**Your assignment:**
Please set down exactly the lines of the listing below from the line containing "3D voxel drainage" through the line containing "islands are re-evaluated", both lines included, leaving out all other lines.

***** Dataset content *****

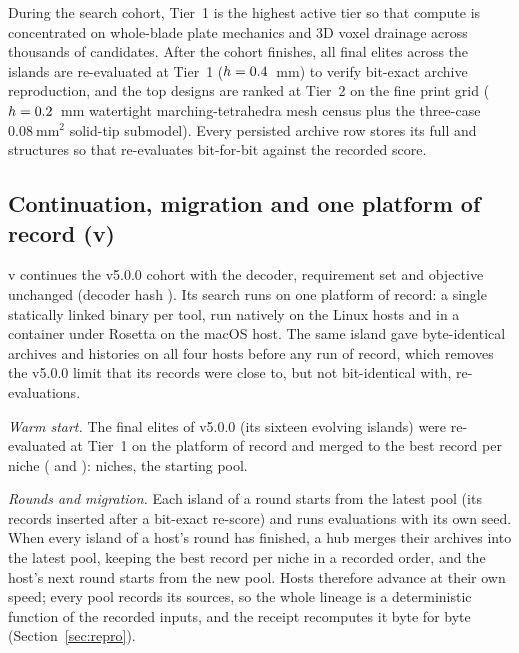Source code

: During the search cohort, Tier~1 is the highest active tier so that compute is concentrated on whole-blade plate mechanics and
3D voxel drainage across thousands of candidates. After the cohort finishes, all \gCohortElites{} final elites across the
islands are re-evaluated at Tier~1 ($h = \gH$~mm) to verify bit-exact archive reproduction, and the top \gShortlist{} designs
are ranked at Tier~2 on the fine print grid ($h = \gHRank$~mm watertight marching-tetrahedra mesh census plus the three-case
$0.08~\mathrm{mm^2}$  solid-tip submodel). Every persisted archive row stores its full  and
 structures so that  re-evaluates 
bit-for-bit against the recorded score.

\subsection{Continuation, migration and one platform of record (v\gRecord)}\label{sec:continuation}
v\gRecord{} continues the v5.0.0 cohort with the decoder, requirement set and objective unchanged (decoder hash \gDecoder). Its
search runs on one platform of record: a single statically linked  binary per tool, run natively on the Linux hosts
and in a  container under Rosetta on the macOS host. The same island gave byte-identical archives and histories
on all four hosts before any run of record, which removes the v5.0.0 limit that its  records were close to, but not
bit-identical with,  re-evaluations.

\emph{Warm start.} The \gVFiveElites{} final elites of v5.0.0 (its sixteen evolving islands) were re-evaluated at Tier~1 on the
platform of record and merged to the best record per niche (
 and ): \gPoolZeroNiches{} niches, the starting pool.

\emph{Rounds and migration.} Each island of a round starts from the latest pool (its records inserted after a bit-exact
re-score) and runs \gEvalsIsland{} evaluations with its own seed. When every island of a host's round has finished, a hub merges
their archives into the latest pool, keeping the best record per niche in a recorded order, and the host's next round starts from
the new pool. Hosts therefore advance at their own speed; every pool records its sources, so the whole lineage is a deterministic
function of the recorded inputs, and the receipt recomputes it byte for byte (Section~\ref{sec:repro}).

*****

**Expected answer:**
3D voxel drainage across thousands of candidates. After the cohort finishes, all \gCohortElites{} final elites across the
islands are re-evaluated at Tier~1 ($h = \gH$~mm) to verify bit-exact archive reproduction, and the top \gShortlist{} designs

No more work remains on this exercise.